(Beginning of THE DATA)

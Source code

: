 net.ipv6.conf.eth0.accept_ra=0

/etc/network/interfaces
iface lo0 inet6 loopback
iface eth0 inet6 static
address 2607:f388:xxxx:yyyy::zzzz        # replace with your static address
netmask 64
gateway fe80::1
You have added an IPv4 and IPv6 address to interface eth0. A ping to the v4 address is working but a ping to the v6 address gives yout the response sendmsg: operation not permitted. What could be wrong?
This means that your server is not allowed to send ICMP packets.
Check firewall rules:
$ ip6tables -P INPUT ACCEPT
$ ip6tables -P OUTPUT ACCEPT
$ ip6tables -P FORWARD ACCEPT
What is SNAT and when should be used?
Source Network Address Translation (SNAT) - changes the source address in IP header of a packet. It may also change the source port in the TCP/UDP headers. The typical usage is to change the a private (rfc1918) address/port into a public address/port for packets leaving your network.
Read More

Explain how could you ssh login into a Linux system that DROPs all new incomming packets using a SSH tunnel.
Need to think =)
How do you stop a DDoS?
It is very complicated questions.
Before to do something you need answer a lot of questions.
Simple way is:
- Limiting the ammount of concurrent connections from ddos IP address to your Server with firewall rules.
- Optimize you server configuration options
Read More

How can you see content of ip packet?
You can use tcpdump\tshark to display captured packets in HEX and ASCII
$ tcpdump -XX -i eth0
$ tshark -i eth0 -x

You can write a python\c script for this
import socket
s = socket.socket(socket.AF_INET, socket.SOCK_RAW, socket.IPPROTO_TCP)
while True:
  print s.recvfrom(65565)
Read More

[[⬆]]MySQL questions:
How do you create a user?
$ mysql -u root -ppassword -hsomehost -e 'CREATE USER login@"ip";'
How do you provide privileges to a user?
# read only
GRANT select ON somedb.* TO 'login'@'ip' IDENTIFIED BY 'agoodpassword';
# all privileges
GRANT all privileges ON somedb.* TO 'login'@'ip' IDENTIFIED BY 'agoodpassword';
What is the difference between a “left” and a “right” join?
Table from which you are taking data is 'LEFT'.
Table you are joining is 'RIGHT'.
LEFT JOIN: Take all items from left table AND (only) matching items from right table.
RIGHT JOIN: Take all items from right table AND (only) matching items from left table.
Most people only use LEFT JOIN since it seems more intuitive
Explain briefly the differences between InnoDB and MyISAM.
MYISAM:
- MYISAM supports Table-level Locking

(End of THE DATA)

• **WHAT IS NEEDED**
The answer is the run of lines above from the line containing "How do you provide privileges to a user?" through the line containing "Table from which", copied exactly and alone.

• **EXERCISE ANSWER**
How do you provide privileges to a user?
# read only
GRANT select ON somedb.* TO 'login'@'ip' IDENTIFIED BY 'agoodpassword';
# all privileges
GRANT all privileges ON somedb.* TO 'login'@'ip' IDENTIFIED BY 'agoodpassword';
What is the difference between a “left” and a “right” join?
Table from which you are taking data is 'LEFT'.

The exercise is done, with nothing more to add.